One theme that comes up in various discussions of artificial intelligence is that the discipline is primarily an empirical one that lacks theoretical grounding. The default view, and perhaps the dominant one as well, is that what we’re doing is producing results so damn the torpedoes – full speed ahead! But the call to theory keeps nagging, perhaps most recently in a panel discussion entitled Research on Intelligence in the Age of AI, and hosted by MIT’s Center for Minds, Brains, and Machines on its 10th Anniversary.
One theme that has been kicking around for several decades is that there are two styles of computational regime underlying perception, action, and cognition. My purpose is to compare the views that Miriam Lipschutz Yevick articulated about this dichotomy in 1975 and 1978 with those articulated by Yoshua Bengio, Yann LeCun, and Geoffrey Hinton in their 2018 Turing Award lecture, which was published in 2021.
Bengio, LeCun, and Hinton, 2018
Let’s start with Bengio, LeCun, and Hinton, who won the Turing Award in 2018. They published their paper, Deep learning for AI, in 2021. In that paper they asserted:
There are two quite different paradigms for AI. Put simply, the logic-inspired paradigm views sequential reasoning as the essence of intelligence and aims to implement reasoning in computers using hand-designed rules of inference that operate on hand-designed symbolic expressions that formalize knowledge. The brain-inspired paradigm views learning representations from data as the essence of intelligence and aims to implement learning by hand-designing or evolving rules for modifying the connection strengths in simulated networks of artificial neurons.
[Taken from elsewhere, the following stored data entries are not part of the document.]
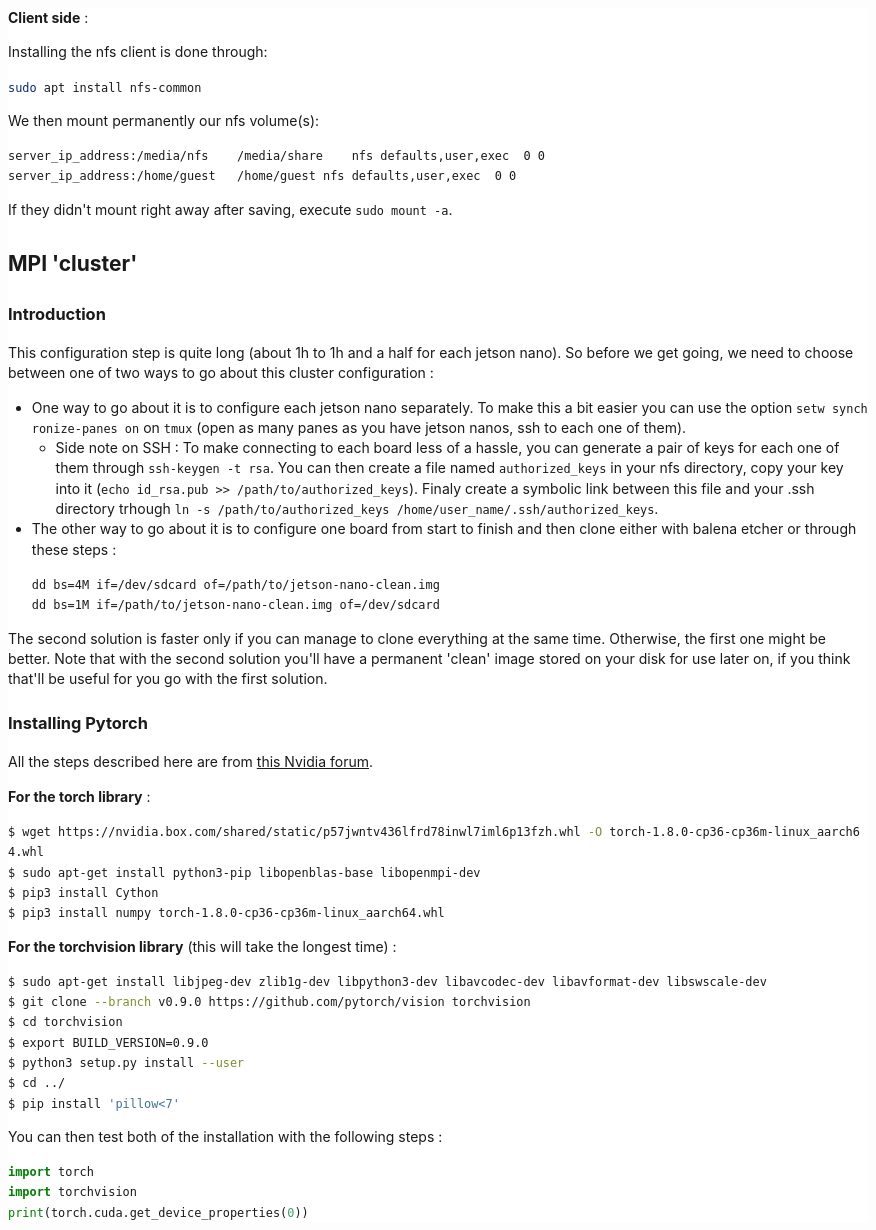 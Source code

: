 **Client side** : <div></div>
Installing the nfs client is done through:
```bash
sudo apt install nfs-common
```
We then mount permanently our nfs volume(s):
```bash
server_ip_address:/media/nfs	/media/share	nfs	defaults,user,exec	0 0
server_ip_address:/home/guest	/home/guest	nfs	defaults,user,exec	0 0
```
If they didn't mount right away after saving, execute `sudo mount -a`.

## MPI 'cluster'
### Introduction
This configuration step is quite long (about 1h to 1h and a half for each jetson nano).
So before we get going, we need to choose between one of two ways to go about this cluster configuration :
- One way to go about it is to configure each jetson nano separately. To make this a bit easier you can use the option `setw synchronize-panes on` on `tmux` (open as many panes as you have jetson nanos, ssh to each one of them).
    - Side note on SSH : To make connecting to each board less of a hassle, you can generate a pair of keys for each one of them through `ssh-keygen -t rsa`. You can then create a file named `authorized_keys` in your nfs directory, copy your key into it (`echo id_rsa.pub >> /path/to/authorized_keys`). Finaly create a symbolic link between this file and your .ssh directory trhough `ln -s /path/to/authorized_keys /home/user_name/.ssh/authorized_keys`.
- The other way to go about it is to configure one board from start to finish and then clone either with balena etcher or through these steps :
    ```
    dd bs=4M if=/dev/sdcard of=/path/to/jetson-nano-clean.img
    dd bs=1M if=/path/to/jetson-nano-clean.img of=/dev/sdcard
    ```
The second solution is faster only if you can manage to clone everything at the same time. Otherwise, the first one might be better.
Note that with the second solution you'll have a permanent 'clean' image stored on your disk for use later on, if you think that'll be useful for you go with the first solution.

### Installing Pytorch
All the steps described here are from [this Nvidia forum](https://forums.developer.nvidia.com/t/pytorch-for-jetson-version-1-9-0-now-available/72048).

**For the torch library** :
```bash
$ wget https://nvidia.box.com/shared/static/p57jwntv436lfrd78inwl7iml6p13fzh.whl -O torch-1.8.0-cp36-cp36m-linux_aarch64.whl
$ sudo apt-get install python3-pip libopenblas-base libopenmpi-dev 
$ pip3 install Cython
$ pip3 install numpy torch-1.8.0-cp36-cp36m-linux_aarch64.whl
```
**For the torchvision library** (this will take the longest time) :
```bash
$ sudo apt-get install libjpeg-dev zlib1g-dev libpython3-dev libavcodec-dev libavformat-dev libswscale-dev
$ git clone --branch v0.9.0 https://github.com/pytorch/vision torchvision
$ cd torchvision
$ export BUILD_VERSION=0.9.0  
$ python3 setup.py install --user
$ cd ../
$ pip install 'pillow<7'
```
You can then test both of the installation with the following steps :
```python
import torch
import torchvision
print(torch.cuda.get_device_properties(0))
```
In the logic-inspired paradigm, a symbol has no meaningful internal structure: Its meaning resides in its relationships to other symbols which can be represented by a set of symbolic expressions or by a relational graph. By contrast, in the brain-in- spired paradigm the external symbols that are used for communication are converted into internal vectors of neural activity and these vectors have a rich similarity structure. Activity vectors can be used to model the structure inherent in a set of symbol strings by learning appropriate activity vectors for each symbol and learning non-linear transformations that allow the activity vectors that correspond to missing elements of a symbol string to be filled in. This was first demonstrated in Rumelhart et al. on toy data and then by Bengio et al. on real sentences. A very impressive recent demonstration is BERT, which also exploits self-attention to dynamically connect groups of units, as described later.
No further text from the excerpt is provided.